Dr Julian Lewis: To ask the Secretary of State for the Home Department, what recent assessment she has made of the scale of the threat posed to farmers by illegal hare coursing on their land, in respect of (a) personal intimidation, (b) damage to gates when forcing access and (c) risk of retaliation against vulnerable farm property, in response to intruders being challenged; what estimate she has made of the scale of the illegal betting rings involved in that criminality; and what discussions her officials have held with the Ministry of Justice on (i) raising substantially the maximum fine from its present level of £1,000 and (ii) imposing custodial sentences on serious offenders. 

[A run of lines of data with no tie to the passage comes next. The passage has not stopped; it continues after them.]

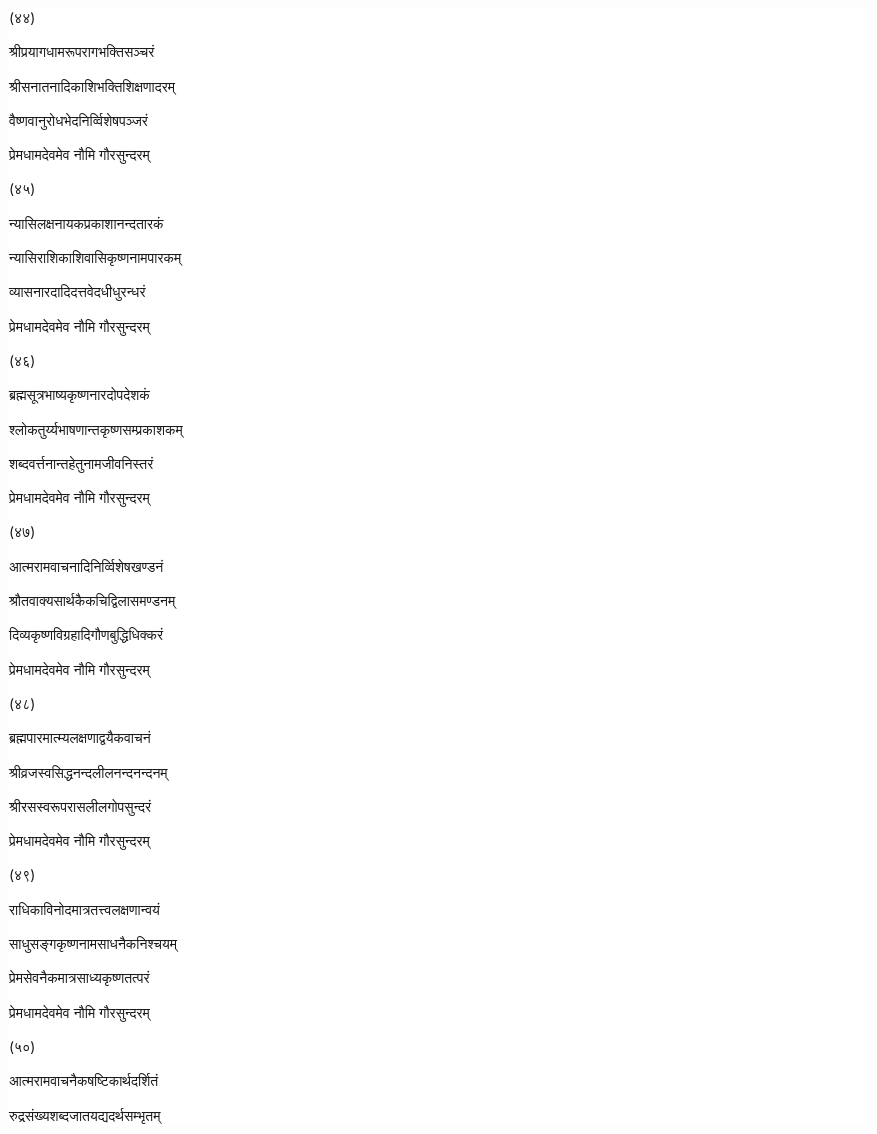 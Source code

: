 (४४)

श्रीप्रयागधामरूपरागभक्तिसञ्चरं

श्रीसनातनादिकाशिभक्तिशिक्षणादरम्

वैष्णवानुरोधभेदनिर्व्विशेषपञ्जरं

प्रेमधामदेवमेव नौमि गौरसुन्दरम्

(४५)

न्यासिलक्षनायकप्रकाशानन्दतारकं

न्यासिराशिकाशिवासिकृष्णनामपारकम्

व्यासनारदादिदत्तवेदधीधुरन्धरं

प्रेमधामदेवमेव नौमि गौरसुन्दरम्

(४६)

ब्रह्मसूत्रभाष्यकृष्णनारदोपदेशकं

श्लोकतुर्य्यभाषणान्तकृष्णसम्प्रकाशकम्

शब्दवर्त्तनान्तहेतुनामजीवनिस्तरं

प्रेमधामदेवमेव नौमि गौरसुन्दरम्

(४७)

आत्मरामवाचनादिनिर्व्विशेषखण्डनं

श्रौतवाक्यसार्थकैकचिद्विलासमण्डनम्

दिव्यकृष्णविग्रहादिगौणबुद्धिधिक्करं

प्रेमधामदेवमेव नौमि गौरसुन्दरम्

(४८)

ब्रह्मपारमात्म्यलक्षणाद्वयैकवाचनं

श्रीव्रजस्वसिद्धनन्दलीलनन्दनन्दनम्

श्रीरसस्वरूपरासलीलगोपसुन्दरं

प्रेमधामदेवमेव नौमि गौरसुन्दरम्

(४९)

राधिकाविनोदमात्रतत्त्वलक्षणान्वयं

साधुसङ्गकृष्णनामसाधनैकनिश्चयम्

प्रेमसेवनैकमात्रसाध्यकृष्णतत्परं

प्रेमधामदेवमेव नौमि गौरसुन्दरम्

(५०)

आत्मरामवाचनैकषष्टिकार्थदर्शितं

रुद्रसंख्यशब्दजातयद्यदर्थसम्भृतम्
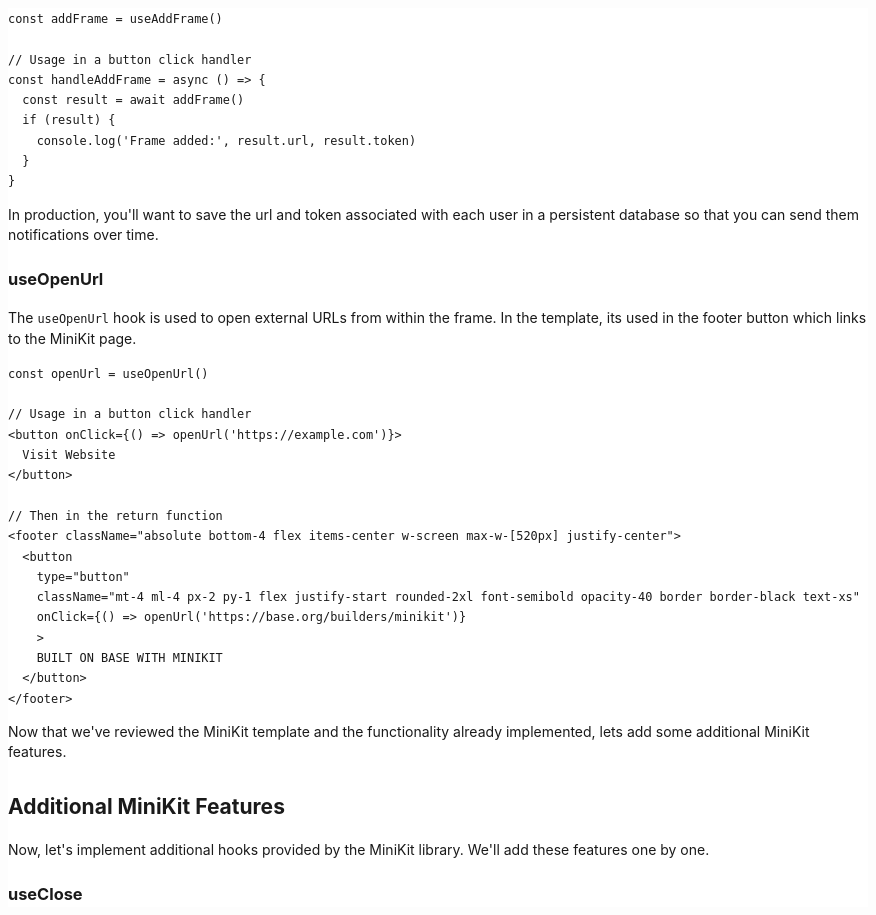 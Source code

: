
```tsx app/page.tsx
const addFrame = useAddFrame()

// Usage in a button click handler
const handleAddFrame = async () => {
  const result = await addFrame()
  if (result) {
    console.log('Frame added:', result.url, result.token)
  }
}
```

<Warning>
  In production, you'll want to save the url and token associated with each user in a persistent database so that you can send them notifications over time.
</Warning>

### useOpenUrl

The `useOpenUrl` hook is used to open external URLs from within the frame. In the template, its used in the footer button which links to the MiniKit page.

```tsx app/page.tsx
const openUrl = useOpenUrl()

// Usage in a button click handler
<button onClick={() => openUrl('https://example.com')}>
  Visit Website
</button>

// Then in the return function
<footer className="absolute bottom-4 flex items-center w-screen max-w-[520px] justify-center">
  <button
    type="button"
    className="mt-4 ml-4 px-2 py-1 flex justify-start rounded-2xl font-semibold opacity-40 border border-black text-xs"
    onClick={() => openUrl('https://base.org/builders/minikit')}
    >
    BUILT ON BASE WITH MINIKIT
  </button>
</footer>
```

Now that we've reviewed the MiniKit template and the functionality already implemented, lets add some additional MiniKit features.

## Additional MiniKit Features

Now, let's implement additional hooks provided by the MiniKit library. We'll add these features one by one.

### useClose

[Due for Answer on 23 September]
The Minister of State for Crime and Policing (Kit Malthouse): This government remains committed to driving down crime in communities, including those which particularly affect rural areas such as hare coursing. Although the scale of harm associated with hare coursing is not captured centrally, this government recognises its impact, which is why we are investing in the financial and operational capabilities of the police, as well as working closely with DEFRA to develop its legislative proposals contained in its Action Plan for Animal Welfare, which will be introduced as soon as parliamentary time allows.
All decisions on sentencing is a matter for our independent courts, which upon making a decision take into account the circumstances of the offence and any aggravating and mitigating factors. Any changes to the sentencing guidelines will be a decision for the Independent Sentencing Council.